Becoming Black Political Subjects

Becoming Black Political Subjects
Author :
Publisher : Princeton University Press
Total Pages : 324
Release :
ISBN-10 : 9780691180755
ISBN-13 : 069118075X
Rating : 4/5 (55 Downloads)

Synopsis Becoming Black Political Subjects by : Tianna Paschel

After decades of denying racism and underplaying cultural diversity, Latin American states began adopting transformative ethno-racial legislation in the late 1980s. In addition to symbolic recognition of indigenous peoples and black populations, governments in the region created a more pluralistic model of citizenship and made significant reforms in the areas of land, health, education, and development policy.

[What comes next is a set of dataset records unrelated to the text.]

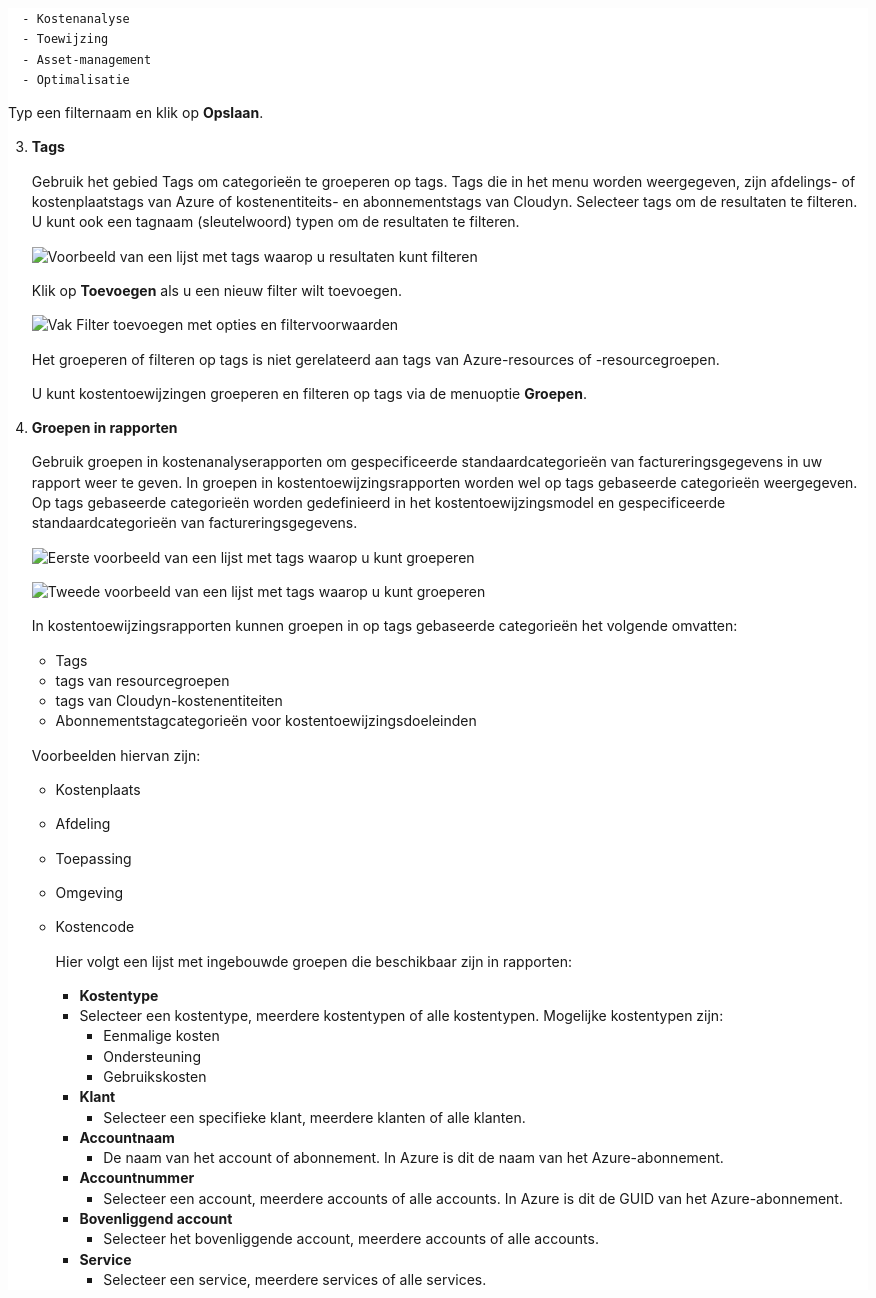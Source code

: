       - Kostenanalyse
      - Toewijzing
      - Asset-management
      - Optimalisatie

   Typ een filternaam en klik op **Opslaan**.

3. **Tags**

    Gebruik het gebied Tags om categorieën te groeperen op tags. Tags die in het menu worden weergegeven, zijn afdelings- of kostenplaatstags van Azure of kostenentiteits- en abonnementstags van Cloudyn. Selecteer tags om de resultaten te filteren. U kunt ook een tagnaam (sleutelwoord) typen om de resultaten te filteren.

    ![Voorbeeld van een lijst met tags waarop u resultaten kunt filteren](./media/understanding-cost-reports/select-options.png)

    Klik op **Toevoegen** als u een nieuw filter wilt toevoegen.

    ![Vak Filter toevoegen met opties en filtervoorwaarden](./media/understanding-cost-reports/add-filter.png)

    Het groeperen of filteren op tags is niet gerelateerd aan tags van Azure-resources of -resourcegroepen.

    U kunt kostentoewijzingen groeperen en filteren op tags via de menuoptie **Groepen**.

4. **Groepen in rapporten**

    Gebruik groepen in kostenanalyserapporten om gespecificeerde standaardcategorieën van factureringsgegevens in uw rapport weer te geven.  In groepen in kostentoewijzingsrapporten worden wel op tags gebaseerde categorieën weergegeven. Op tags gebaseerde categorieën worden gedefinieerd in het kostentoewijzingsmodel en gespecificeerde standaardcategorieën van factureringsgegevens.

    ![Eerste voorbeeld van een lijst met tags waarop u kunt groeperen](./media/understanding-cost-reports/groups-tags01.png)

    ![Tweede voorbeeld van een lijst met tags waarop u kunt groeperen](./media/understanding-cost-reports/groups-tags02.png)

    In kostentoewijzingsrapporten kunnen groepen in op tags gebaseerde categorieën het volgende omvatten:
      - Tags
      - tags van resourcegroepen
      - tags van Cloudyn-kostenentiteiten
      - Abonnementstagcategorieën voor kostentoewijzingsdoeleinden

   Voorbeelden hiervan zijn:
   - Kostenplaats
   - Afdeling
   - Toepassing
   - Omgeving
   - Kostencode

     Hier volgt een lijst met ingebouwde groepen die beschikbaar zijn in rapporten:

     - **Kostentype**
     - Selecteer een kostentype, meerdere kostentypen of alle kostentypen. Mogelijke kostentypen zijn:
       - Eenmalige kosten
       - Ondersteuning
       - Gebruikskosten
     - **Klant**
       - Selecteer een specifieke klant, meerdere klanten of alle klanten.
     - **Accountnaam**
       - De naam van het account of abonnement. In Azure is dit de naam van het Azure-abonnement.
     - **Accountnummer**
       - Selecteer een account, meerdere accounts of alle accounts. In Azure is dit de GUID van het Azure-abonnement.
     - **Bovenliggend account**
       - Selecteer het bovenliggende account, meerdere accounts of alle accounts.
     - **Service**
       - Selecteer een service, meerdere services of alle services.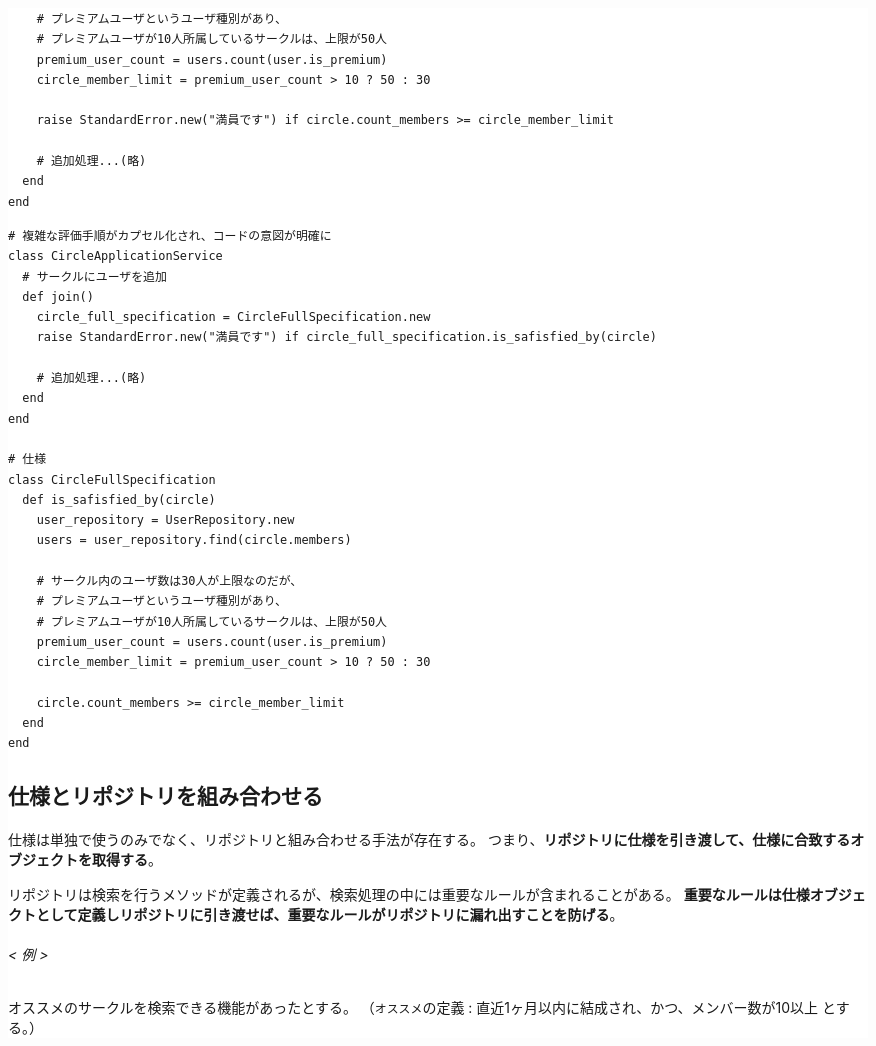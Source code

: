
 ```ruby:仕様 導入前
    # プレミアムユーザというユーザ種別があり、
    # プレミアムユーザが10人所属しているサークルは、上限が50人
    premium_user_count = users.count(user.is_premium)
    circle_member_limit = premium_user_count > 10 ? 50 : 30

    raise StandardError.new("満員です") if circle.count_members >= circle_member_limit

    # 追加処理...(略)
  end
end
```

```ruby:仕様 導入後
# 複雑な評価手順がカプセル化され、コードの意図が明確に
class CircleApplicationService
  # サークルにユーザを追加
  def join()
    circle_full_specification = CircleFullSpecification.new
    raise StandardError.new("満員です") if circle_full_specification.is_safisfied_by(circle)

    # 追加処理...(略)
  end
end

# 仕様
class CircleFullSpecification
  def is_safisfied_by(circle)
    user_repository = UserRepository.new
    users = user_repository.find(circle.members)

    # サークル内のユーザ数は30人が上限なのだが、
    # プレミアムユーザというユーザ種別があり、
    # プレミアムユーザが10人所属しているサークルは、上限が50人
    premium_user_count = users.count(user.is_premium)
    circle_member_limit = premium_user_count > 10 ? 50 : 30

    circle.count_members >= circle_member_limit
  end
end
```

## 仕様とリポジトリを組み合わせる
仕様は単独で使うのみでなく、リポジトリと組み合わせる手法が存在する。
つまり、**リポジトリに仕様を引き渡して、仕様に合致するオブジェクトを取得する**。

リポジトリは検索を行うメソッドが定義されるが、検索処理の中には重要なルールが含まれることがある。
**重要なルールは仕様オブジェクトとして定義しリポジトリに引き渡せば、重要なルールがリポジトリに漏れ出すことを防げる**。

###### < 例 >
オススメのサークルを検索できる機能があったとする。
（`オススメ`の定義 : 直近1ヶ月以内に結成され、かつ、メンバー数が10以上 とする。）
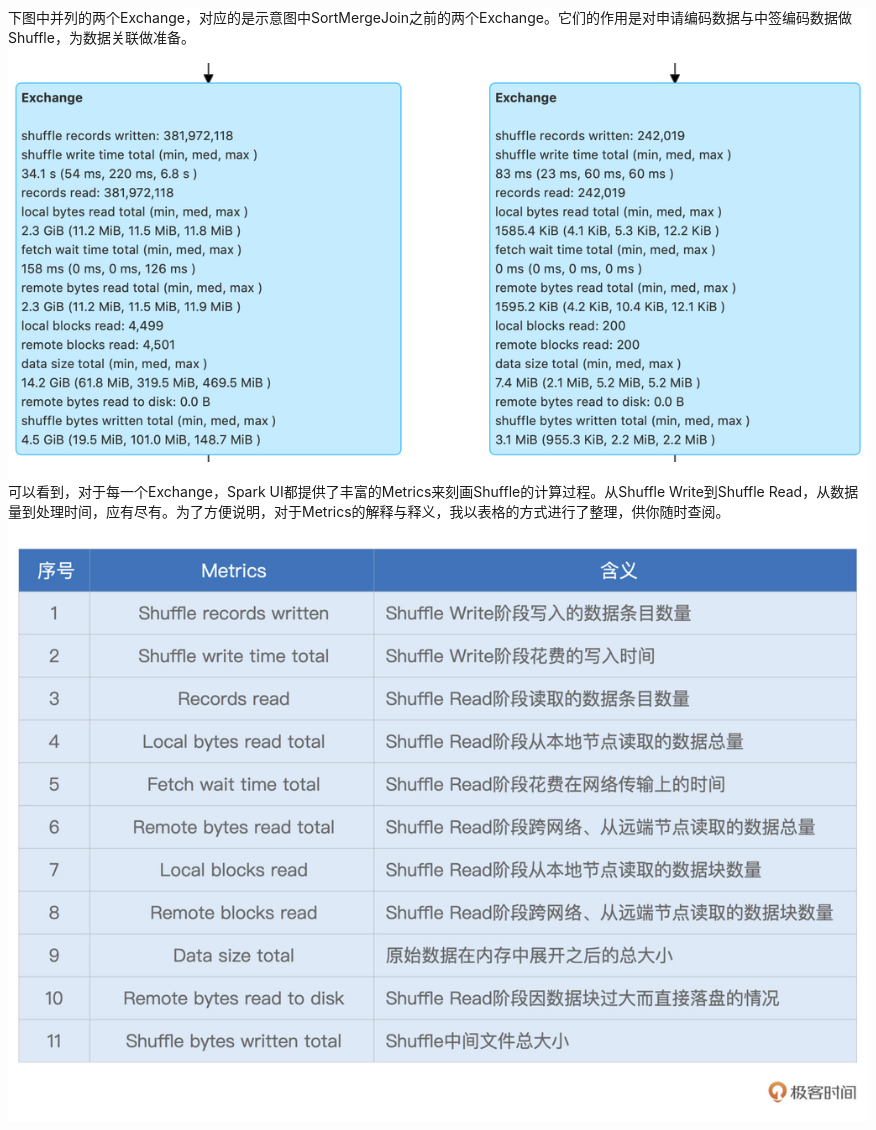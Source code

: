 下图中并列的两个Exchange，对应的是示意图中SortMergeJoin之前的两个Exchange。它们的作用是对申请编码数据与中签编码数据做Shuffle，为数据关联做准备。

![图片](./httpsstatic001geekbangorgresourceimagee5dce506b76d435de956e4e20d62f82e10dc.png "Exchange（左）：申请编码数据Shuffle，Exchange（右）：中签编码数据Shuffle")

可以看到，对于每一个Exchange，Spark UI都提供了丰富的Metrics来刻画Shuffle的计算过程。从Shuffle Write到Shuffle Read，从数据量到处理时间，应有尽有。为了方便说明，对于Metrics的解释与释义，我以表格的方式进行了整理，供你随时查阅。

![图片](./httpsstatic001geekbangorgresourceimage736f73e87a9d741a1859b287397e46abe16f.jpg "Shuffle Metrics")
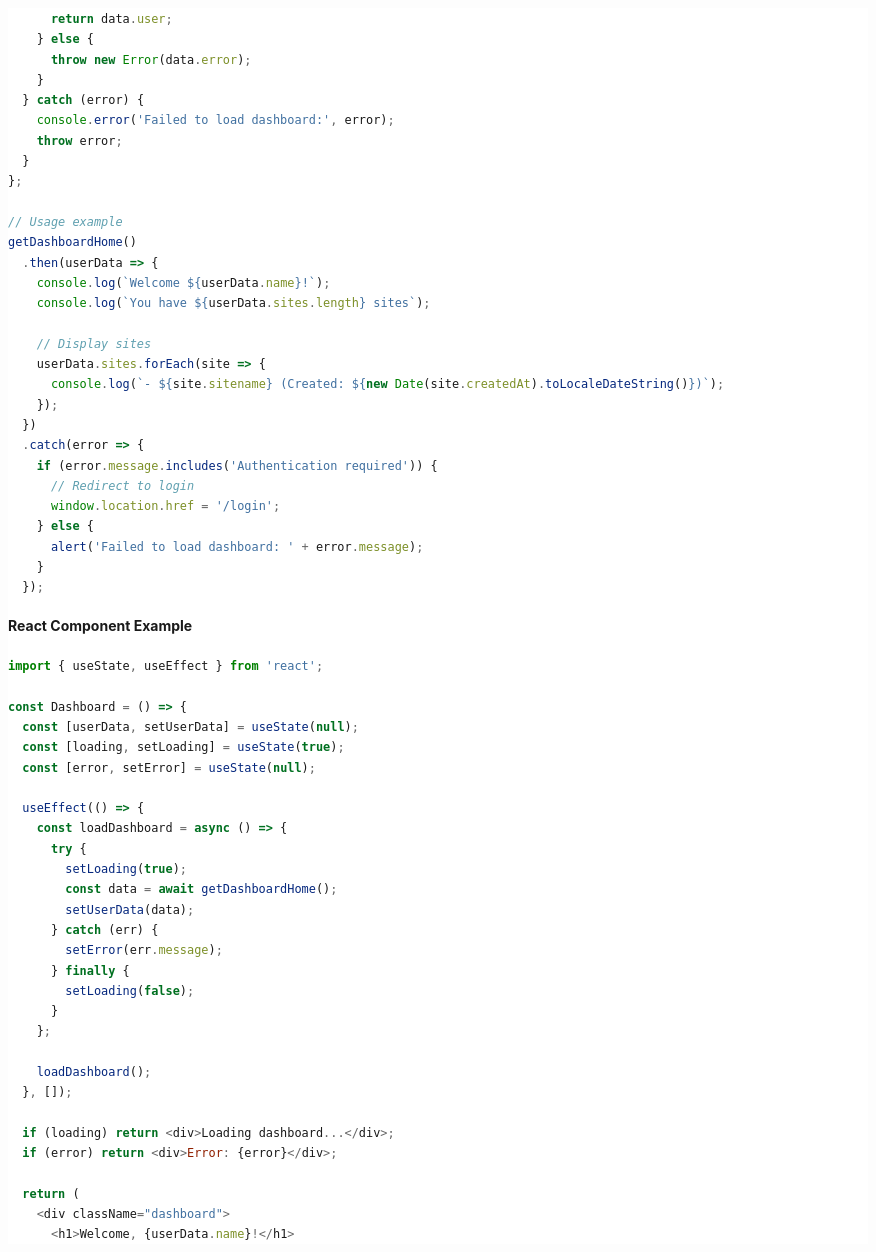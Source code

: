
 ```javascript
      return data.user;
    } else {
      throw new Error(data.error);
    }
  } catch (error) {
    console.error('Failed to load dashboard:', error);
    throw error;
  }
};

// Usage example
getDashboardHome()
  .then(userData => {
    console.log(`Welcome ${userData.name}!`);
    console.log(`You have ${userData.sites.length} sites`);
    
    // Display sites
    userData.sites.forEach(site => {
      console.log(`- ${site.sitename} (Created: ${new Date(site.createdAt).toLocaleDateString()})`);
    });
  })
  .catch(error => {
    if (error.message.includes('Authentication required')) {
      // Redirect to login
      window.location.href = '/login';
    } else {
      alert('Failed to load dashboard: ' + error.message);
    }
  });
```

#### React Component Example

```javascript
import { useState, useEffect } from 'react';

const Dashboard = () => {
  const [userData, setUserData] = useState(null);
  const [loading, setLoading] = useState(true);
  const [error, setError] = useState(null);

  useEffect(() => {
    const loadDashboard = async () => {
      try {
        setLoading(true);
        const data = await getDashboardHome();
        setUserData(data);
      } catch (err) {
        setError(err.message);
      } finally {
        setLoading(false);
      }
    };

    loadDashboard();
  }, []);

  if (loading) return <div>Loading dashboard...</div>;
  if (error) return <div>Error: {error}</div>;

  return (
    <div className="dashboard">
      <h1>Welcome, {userData.name}!</h1>
```
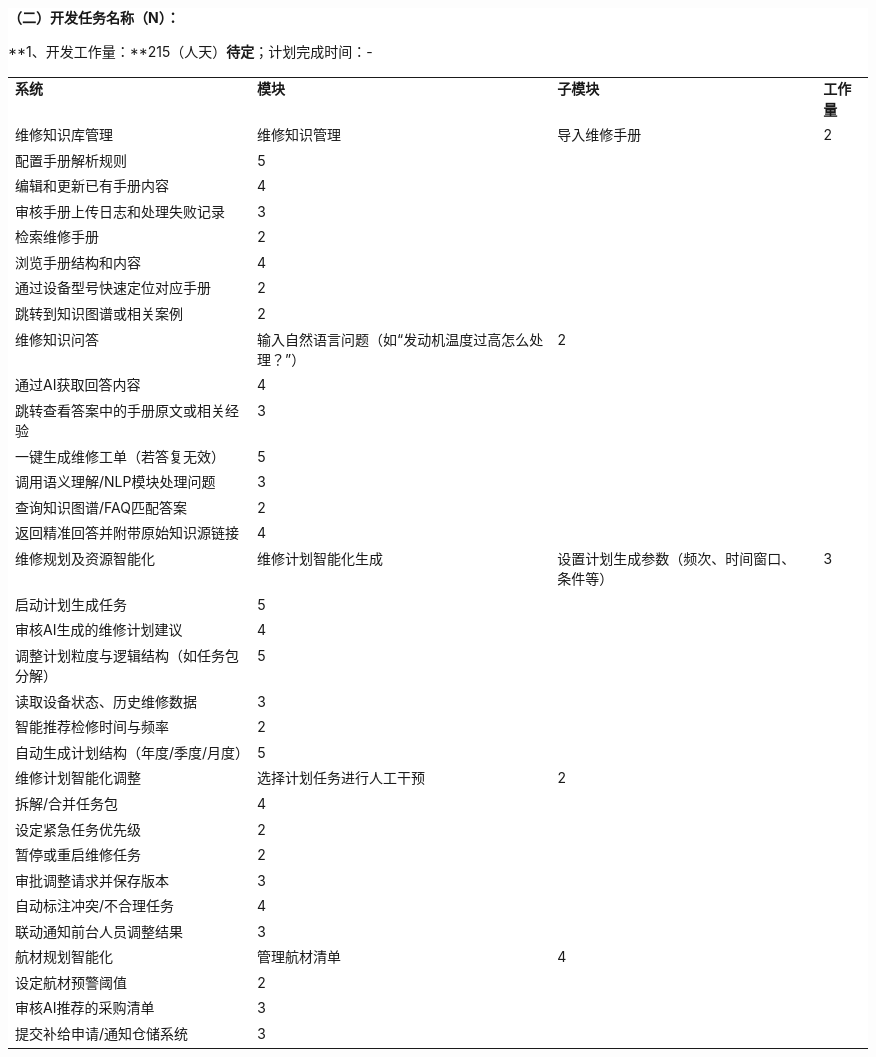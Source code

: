 **（二）开发任务名称（N）：**

**1、开发工作量：**215（人天）**待定**；计划完成时间：-

|  |  |  |  |
| --- | --- | --- | --- |
| **系统** | **模块** | **子模块** | **工作量** |
| 维修知识库管理 | 维修知识管理 | 导入维修手册 | 2 |
| 配置手册解析规则 | 5 |
| 编辑和更新已有手册内容 | 4 |
| 审核手册上传日志和处理失败记录 | 3 |
| 检索维修手册 | 2 |
| 浏览手册结构和内容 | 4 |
| 通过设备型号快速定位对应手册 | 2 |
| 跳转到知识图谱或相关案例 | 2 |
| 维修知识问答 | 输入自然语言问题（如“发动机温度过高怎么处理？”） | 2 |
| 通过AI获取回答内容 | 4 |
| 跳转查看答案中的手册原文或相关经验 | 3 |
| 一键生成维修工单（若答复无效） | 5 |
| 调用语义理解/NLP模块处理问题 | 3 |
| 查询知识图谱/FAQ匹配答案 | 2 |
| 返回精准回答并附带原始知识源链接 | 4 |
| 维修规划及资源智能化 | 维修计划智能化生成 | 设置计划生成参数（频次、时间窗口、条件等） | 3 |
| 启动计划生成任务 | 5 |
| 审核AI生成的维修计划建议 | 4 |
| 调整计划粒度与逻辑结构（如任务包分解） | 5 |
| 读取设备状态、历史维修数据 | 3 |
| 智能推荐检修时间与频率 | 2 |
| 自动生成计划结构（年度/季度/月度） | 5 |
| 维修计划智能化调整 | 选择计划任务进行人工干预 | 2 |
| 拆解/合并任务包 | 4 |
| 设定紧急任务优先级 | 2 |
| 暂停或重启维修任务 | 2 |
| 审批调整请求并保存版本 | 3 |
| 自动标注冲突/不合理任务 | 4 |
| 联动通知前台人员调整结果 | 3 |
| 航材规划智能化 | 管理航材清单 | 4 |
| 设定航材预警阈值 | 2 |
| 审核AI推荐的采购清单 | 3 |
| 提交补给申请/通知仓储系统 | 3 |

Becoming Black Political Subjects explores this shift from color blindness to ethno-racial legislation in two of the most important cases in the region: Colombia and Brazil. Drawing on archival and ethnographic research, Tianna Paschel shows how, over a short period, black movements and their claims went from being marginalized to become institutionalized into the law, state bureaucracies, and mainstream politics. The strategic actions of a small group of black activists—working in the context of domestic unrest and the international community's growing interest in ethno-racial issues—successfully brought about change. Paschel also examines the consequences of these reforms, including the institutionalization of certain ideas of blackness, the reconfiguration of black movement organizations, and the unmaking of black rights in the face of reactionary movements. Becoming Black Political Subjects offers important insights into the changing landscape of race and Latin American politics and provokes readers to adopt a more transnational and flexible understanding of social movements.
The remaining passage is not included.